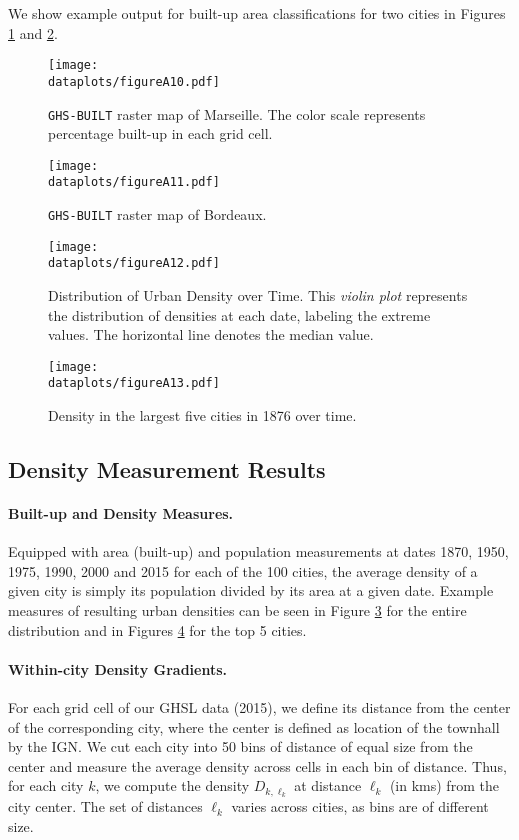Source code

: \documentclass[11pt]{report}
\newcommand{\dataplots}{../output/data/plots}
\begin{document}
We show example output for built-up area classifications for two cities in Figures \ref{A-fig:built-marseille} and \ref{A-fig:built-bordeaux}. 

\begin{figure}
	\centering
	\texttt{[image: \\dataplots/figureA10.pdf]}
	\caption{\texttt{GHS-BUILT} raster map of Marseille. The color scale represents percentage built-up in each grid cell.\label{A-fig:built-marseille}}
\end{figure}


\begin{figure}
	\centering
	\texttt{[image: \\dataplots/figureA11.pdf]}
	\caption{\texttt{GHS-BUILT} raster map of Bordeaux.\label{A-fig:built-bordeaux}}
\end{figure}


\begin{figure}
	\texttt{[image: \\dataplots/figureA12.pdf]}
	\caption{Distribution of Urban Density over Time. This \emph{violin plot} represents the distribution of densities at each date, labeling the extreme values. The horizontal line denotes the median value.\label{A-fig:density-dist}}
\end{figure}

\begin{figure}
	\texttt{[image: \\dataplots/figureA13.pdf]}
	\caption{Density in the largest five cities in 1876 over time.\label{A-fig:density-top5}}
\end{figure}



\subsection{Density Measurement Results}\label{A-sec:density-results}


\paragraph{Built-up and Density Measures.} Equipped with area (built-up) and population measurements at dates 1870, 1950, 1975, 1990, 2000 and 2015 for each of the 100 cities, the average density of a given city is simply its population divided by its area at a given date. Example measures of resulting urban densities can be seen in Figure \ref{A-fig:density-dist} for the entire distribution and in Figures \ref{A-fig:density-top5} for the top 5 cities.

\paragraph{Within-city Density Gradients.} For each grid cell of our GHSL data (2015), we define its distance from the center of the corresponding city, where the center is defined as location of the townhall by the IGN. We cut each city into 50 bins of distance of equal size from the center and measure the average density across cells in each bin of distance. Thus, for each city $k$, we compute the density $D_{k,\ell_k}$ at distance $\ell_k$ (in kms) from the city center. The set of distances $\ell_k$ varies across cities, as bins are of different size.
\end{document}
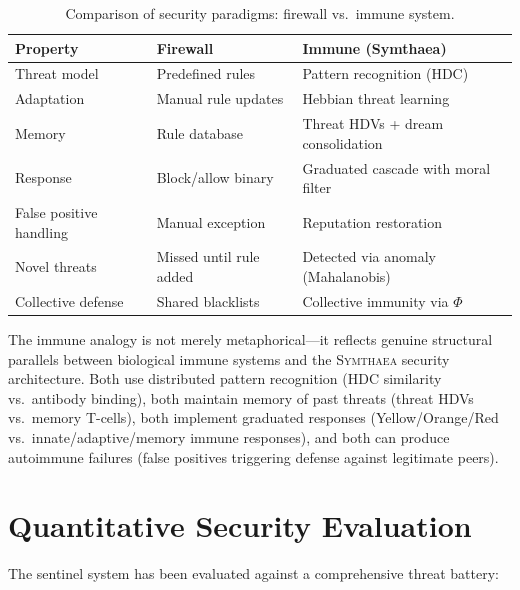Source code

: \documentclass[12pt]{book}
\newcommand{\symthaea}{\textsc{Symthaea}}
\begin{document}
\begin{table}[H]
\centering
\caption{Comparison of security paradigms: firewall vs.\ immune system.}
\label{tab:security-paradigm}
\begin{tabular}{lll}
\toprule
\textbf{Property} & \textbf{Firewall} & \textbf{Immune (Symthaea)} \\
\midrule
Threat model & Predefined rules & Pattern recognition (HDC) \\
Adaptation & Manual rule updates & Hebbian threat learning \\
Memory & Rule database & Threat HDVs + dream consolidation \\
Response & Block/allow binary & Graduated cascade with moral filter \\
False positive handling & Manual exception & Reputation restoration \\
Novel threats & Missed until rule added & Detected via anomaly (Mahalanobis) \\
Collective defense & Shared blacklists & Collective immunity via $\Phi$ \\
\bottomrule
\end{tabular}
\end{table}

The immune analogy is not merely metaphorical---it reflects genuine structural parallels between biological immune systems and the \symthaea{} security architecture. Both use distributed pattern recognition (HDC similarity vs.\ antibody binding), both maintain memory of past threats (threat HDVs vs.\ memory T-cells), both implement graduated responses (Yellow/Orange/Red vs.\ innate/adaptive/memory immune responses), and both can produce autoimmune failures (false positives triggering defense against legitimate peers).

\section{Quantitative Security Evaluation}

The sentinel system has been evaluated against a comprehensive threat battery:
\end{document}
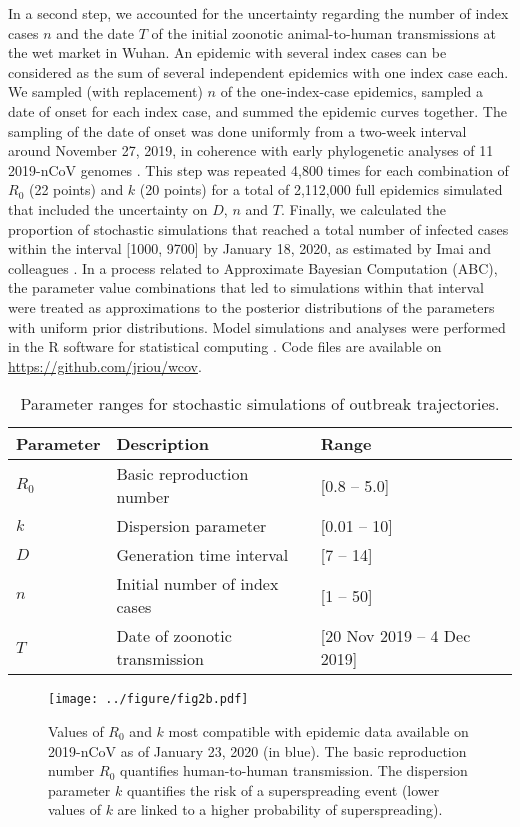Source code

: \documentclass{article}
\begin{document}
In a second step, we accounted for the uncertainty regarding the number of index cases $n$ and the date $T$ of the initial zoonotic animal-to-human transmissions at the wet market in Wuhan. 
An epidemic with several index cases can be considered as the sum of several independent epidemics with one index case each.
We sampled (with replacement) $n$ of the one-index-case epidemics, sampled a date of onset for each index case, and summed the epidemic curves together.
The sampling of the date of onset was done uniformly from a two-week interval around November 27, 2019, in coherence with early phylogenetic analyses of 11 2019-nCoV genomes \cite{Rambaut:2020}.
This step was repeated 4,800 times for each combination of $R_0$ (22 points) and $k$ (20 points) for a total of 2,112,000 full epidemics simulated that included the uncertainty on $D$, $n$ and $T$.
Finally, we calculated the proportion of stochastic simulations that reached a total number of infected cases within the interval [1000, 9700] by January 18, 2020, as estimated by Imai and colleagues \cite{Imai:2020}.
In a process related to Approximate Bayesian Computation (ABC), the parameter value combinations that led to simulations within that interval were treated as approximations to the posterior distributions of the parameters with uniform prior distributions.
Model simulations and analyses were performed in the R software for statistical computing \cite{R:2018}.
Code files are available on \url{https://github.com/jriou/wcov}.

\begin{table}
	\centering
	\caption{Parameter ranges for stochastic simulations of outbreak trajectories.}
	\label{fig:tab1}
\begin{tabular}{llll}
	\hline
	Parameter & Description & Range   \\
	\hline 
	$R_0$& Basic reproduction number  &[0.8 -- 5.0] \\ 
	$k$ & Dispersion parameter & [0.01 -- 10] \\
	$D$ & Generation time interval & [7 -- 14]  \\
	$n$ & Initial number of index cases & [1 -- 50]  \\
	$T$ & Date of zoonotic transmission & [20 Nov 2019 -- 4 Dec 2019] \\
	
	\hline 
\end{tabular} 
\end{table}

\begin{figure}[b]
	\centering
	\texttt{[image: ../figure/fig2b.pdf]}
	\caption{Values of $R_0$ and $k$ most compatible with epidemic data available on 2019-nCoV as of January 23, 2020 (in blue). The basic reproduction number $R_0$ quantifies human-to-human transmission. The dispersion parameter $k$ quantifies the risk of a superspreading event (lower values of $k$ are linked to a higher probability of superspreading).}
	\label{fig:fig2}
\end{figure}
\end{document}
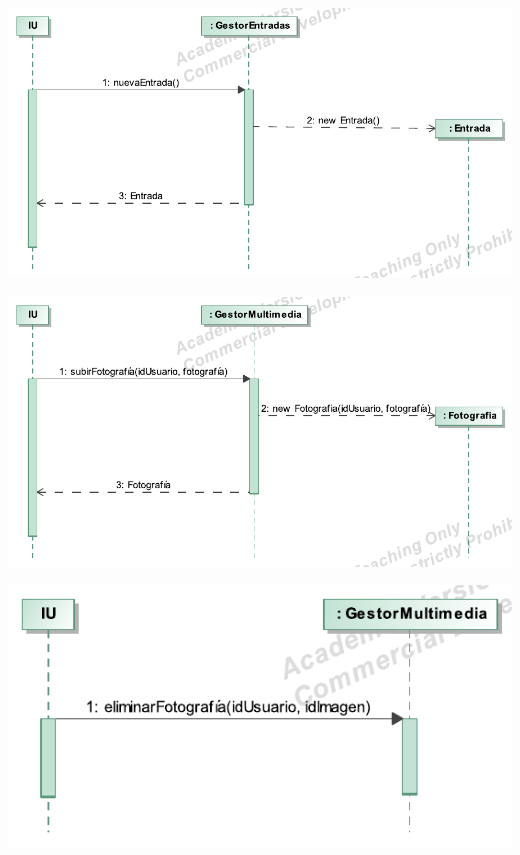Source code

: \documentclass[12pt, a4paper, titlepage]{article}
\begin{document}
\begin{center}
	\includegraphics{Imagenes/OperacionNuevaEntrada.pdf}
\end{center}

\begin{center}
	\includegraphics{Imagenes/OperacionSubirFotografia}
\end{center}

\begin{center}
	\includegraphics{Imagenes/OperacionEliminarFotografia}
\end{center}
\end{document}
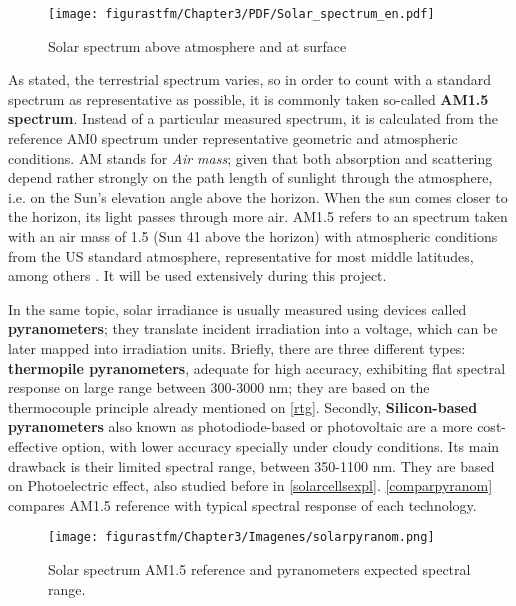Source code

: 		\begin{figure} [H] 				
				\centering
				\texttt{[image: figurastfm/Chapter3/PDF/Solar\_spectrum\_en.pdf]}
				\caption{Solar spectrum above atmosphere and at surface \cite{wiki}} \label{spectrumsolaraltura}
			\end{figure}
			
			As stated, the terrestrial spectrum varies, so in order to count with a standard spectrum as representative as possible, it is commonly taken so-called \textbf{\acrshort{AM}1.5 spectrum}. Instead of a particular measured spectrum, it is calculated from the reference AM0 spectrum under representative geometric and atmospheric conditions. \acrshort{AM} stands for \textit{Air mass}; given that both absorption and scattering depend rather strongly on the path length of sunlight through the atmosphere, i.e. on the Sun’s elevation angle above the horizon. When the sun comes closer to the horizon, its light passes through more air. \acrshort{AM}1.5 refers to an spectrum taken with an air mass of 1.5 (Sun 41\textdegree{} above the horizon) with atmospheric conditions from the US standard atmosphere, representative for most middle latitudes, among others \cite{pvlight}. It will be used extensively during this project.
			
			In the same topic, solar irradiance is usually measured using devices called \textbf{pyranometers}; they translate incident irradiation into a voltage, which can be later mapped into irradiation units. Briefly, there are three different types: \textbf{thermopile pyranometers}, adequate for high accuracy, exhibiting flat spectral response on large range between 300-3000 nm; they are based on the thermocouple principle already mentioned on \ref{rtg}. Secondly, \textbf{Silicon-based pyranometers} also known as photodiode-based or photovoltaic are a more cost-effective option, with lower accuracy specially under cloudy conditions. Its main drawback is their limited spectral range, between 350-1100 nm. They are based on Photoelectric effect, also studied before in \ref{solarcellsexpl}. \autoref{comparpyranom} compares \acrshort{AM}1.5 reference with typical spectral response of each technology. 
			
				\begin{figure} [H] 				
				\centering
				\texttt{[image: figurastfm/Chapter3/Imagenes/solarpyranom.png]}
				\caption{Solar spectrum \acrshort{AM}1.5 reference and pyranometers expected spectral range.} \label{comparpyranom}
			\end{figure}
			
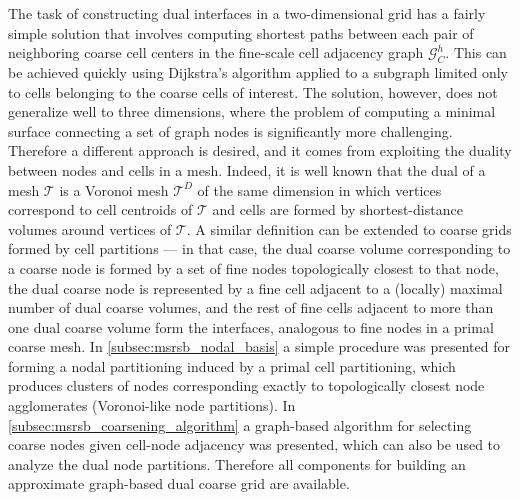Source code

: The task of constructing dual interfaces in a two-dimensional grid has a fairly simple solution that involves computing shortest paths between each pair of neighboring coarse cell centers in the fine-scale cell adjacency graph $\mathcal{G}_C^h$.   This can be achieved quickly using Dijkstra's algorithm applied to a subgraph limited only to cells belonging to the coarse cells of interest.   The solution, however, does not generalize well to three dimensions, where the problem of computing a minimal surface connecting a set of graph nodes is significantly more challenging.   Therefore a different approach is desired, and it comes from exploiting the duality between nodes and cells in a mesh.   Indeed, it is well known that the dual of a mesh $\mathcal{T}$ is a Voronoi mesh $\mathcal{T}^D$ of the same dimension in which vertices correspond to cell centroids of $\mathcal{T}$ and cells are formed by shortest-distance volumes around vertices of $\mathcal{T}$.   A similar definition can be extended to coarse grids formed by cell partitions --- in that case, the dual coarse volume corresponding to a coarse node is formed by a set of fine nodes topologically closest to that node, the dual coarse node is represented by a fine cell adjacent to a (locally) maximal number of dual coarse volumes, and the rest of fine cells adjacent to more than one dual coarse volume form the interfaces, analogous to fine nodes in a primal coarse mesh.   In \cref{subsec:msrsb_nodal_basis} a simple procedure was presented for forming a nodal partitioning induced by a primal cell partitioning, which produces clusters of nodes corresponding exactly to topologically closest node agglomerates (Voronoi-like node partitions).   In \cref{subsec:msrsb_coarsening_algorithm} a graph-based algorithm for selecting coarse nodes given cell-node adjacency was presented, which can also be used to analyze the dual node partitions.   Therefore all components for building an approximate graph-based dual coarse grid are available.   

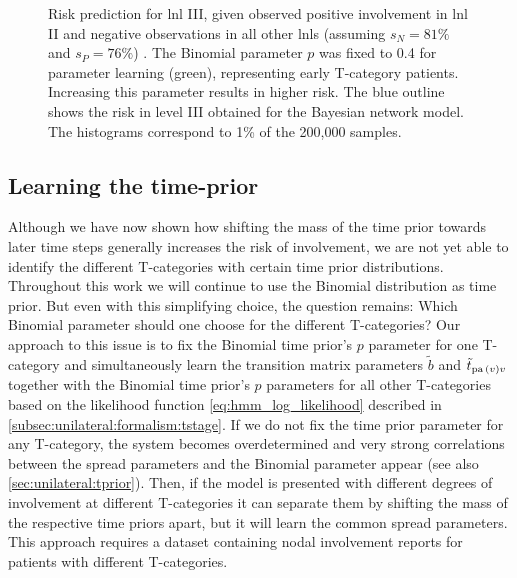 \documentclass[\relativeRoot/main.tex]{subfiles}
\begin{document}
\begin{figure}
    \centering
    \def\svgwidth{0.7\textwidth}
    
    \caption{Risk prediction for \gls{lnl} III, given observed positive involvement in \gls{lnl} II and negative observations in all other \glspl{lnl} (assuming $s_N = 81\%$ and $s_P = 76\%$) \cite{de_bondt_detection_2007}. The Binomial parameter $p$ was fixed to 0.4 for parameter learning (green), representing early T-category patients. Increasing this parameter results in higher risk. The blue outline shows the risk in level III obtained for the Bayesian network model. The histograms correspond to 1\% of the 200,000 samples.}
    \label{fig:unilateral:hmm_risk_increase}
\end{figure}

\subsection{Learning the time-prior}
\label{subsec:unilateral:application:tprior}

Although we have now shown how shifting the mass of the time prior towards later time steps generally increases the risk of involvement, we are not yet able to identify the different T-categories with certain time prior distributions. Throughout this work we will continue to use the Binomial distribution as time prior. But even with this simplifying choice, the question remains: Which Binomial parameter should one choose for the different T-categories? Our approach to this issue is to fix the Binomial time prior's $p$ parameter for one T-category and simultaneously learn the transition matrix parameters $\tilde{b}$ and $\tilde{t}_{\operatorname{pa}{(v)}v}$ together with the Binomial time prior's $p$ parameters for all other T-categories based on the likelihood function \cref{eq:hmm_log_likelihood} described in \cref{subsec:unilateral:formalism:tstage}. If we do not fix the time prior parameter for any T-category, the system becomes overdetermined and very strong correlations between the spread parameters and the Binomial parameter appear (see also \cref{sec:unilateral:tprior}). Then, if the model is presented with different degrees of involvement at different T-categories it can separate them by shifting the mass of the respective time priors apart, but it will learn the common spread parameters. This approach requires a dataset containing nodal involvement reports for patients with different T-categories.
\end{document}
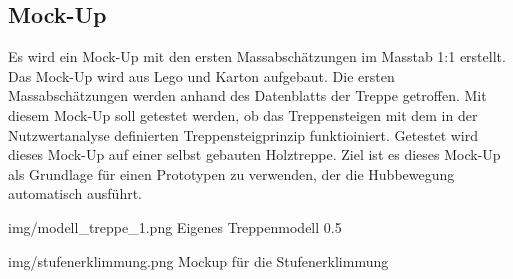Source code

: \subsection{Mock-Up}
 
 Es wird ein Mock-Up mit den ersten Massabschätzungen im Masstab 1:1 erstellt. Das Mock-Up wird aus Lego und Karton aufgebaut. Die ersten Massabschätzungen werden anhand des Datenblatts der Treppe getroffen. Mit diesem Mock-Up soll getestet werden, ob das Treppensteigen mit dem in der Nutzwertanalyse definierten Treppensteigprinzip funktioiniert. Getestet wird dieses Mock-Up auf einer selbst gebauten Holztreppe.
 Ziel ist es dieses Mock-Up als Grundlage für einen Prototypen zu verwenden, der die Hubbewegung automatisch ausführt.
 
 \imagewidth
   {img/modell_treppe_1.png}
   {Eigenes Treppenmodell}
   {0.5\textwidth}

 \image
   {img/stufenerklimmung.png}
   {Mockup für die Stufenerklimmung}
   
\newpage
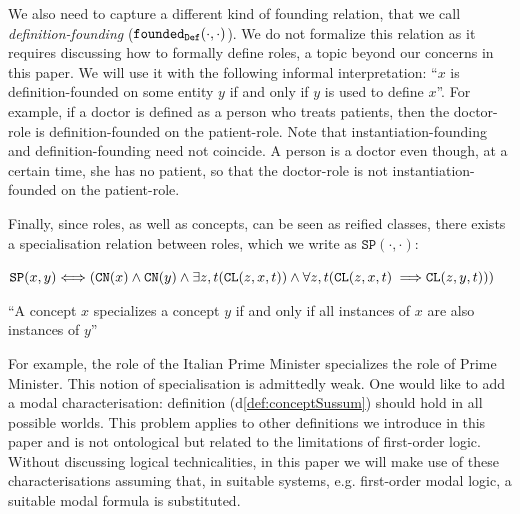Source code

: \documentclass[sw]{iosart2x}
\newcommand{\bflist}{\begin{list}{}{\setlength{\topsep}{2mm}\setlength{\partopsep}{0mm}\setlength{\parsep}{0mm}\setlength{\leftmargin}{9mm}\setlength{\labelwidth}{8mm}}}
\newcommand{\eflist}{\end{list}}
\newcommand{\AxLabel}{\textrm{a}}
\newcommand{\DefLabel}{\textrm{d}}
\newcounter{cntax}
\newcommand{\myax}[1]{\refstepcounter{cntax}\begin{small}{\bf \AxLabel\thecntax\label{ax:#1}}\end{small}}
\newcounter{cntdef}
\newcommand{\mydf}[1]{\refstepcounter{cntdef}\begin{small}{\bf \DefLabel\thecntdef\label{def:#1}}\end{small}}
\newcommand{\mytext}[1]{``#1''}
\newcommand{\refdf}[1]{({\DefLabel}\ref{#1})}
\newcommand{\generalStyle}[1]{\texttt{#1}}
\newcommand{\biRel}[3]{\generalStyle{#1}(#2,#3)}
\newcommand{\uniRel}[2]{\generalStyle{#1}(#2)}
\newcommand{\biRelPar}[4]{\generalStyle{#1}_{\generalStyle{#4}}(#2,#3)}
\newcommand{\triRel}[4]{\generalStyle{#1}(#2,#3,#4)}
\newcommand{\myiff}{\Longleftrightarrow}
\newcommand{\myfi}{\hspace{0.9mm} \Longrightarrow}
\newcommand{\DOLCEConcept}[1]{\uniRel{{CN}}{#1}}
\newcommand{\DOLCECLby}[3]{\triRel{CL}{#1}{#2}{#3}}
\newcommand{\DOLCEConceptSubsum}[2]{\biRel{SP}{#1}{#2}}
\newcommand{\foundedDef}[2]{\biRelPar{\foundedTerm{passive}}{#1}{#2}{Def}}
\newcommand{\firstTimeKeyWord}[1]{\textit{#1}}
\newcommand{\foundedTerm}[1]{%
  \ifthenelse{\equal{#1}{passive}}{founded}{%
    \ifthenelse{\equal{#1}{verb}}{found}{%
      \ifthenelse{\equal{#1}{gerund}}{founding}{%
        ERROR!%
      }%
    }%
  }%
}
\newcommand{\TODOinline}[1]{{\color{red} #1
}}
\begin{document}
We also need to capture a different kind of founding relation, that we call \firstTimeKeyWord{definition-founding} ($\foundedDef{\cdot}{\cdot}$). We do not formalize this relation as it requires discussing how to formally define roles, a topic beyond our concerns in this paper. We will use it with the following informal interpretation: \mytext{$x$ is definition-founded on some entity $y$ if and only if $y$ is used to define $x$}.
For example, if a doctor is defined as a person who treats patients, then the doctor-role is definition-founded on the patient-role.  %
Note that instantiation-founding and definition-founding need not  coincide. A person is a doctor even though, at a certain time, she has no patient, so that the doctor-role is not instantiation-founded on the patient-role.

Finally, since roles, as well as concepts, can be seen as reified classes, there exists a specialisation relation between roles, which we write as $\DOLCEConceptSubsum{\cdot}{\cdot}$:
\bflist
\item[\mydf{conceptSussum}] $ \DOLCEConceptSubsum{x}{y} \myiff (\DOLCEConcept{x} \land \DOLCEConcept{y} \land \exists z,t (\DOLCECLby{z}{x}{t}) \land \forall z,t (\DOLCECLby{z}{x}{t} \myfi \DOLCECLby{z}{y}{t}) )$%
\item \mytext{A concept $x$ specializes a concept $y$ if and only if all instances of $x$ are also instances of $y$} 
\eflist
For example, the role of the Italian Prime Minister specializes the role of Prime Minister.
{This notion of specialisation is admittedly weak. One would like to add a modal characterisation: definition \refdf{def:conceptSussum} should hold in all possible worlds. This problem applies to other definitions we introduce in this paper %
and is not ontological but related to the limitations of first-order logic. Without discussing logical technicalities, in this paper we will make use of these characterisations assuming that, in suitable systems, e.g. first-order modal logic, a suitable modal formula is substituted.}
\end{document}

**Task description**:
In the records above, find each line that mentions the word "output", and copy it.

**Written answer**:
\newcommand{\dataplots}{../output/data/plots}
We show example output for built-up area classifications for two cities in Figures \ref{A-fig:built-marseille} and \ref{A-fig:built-bordeaux}. 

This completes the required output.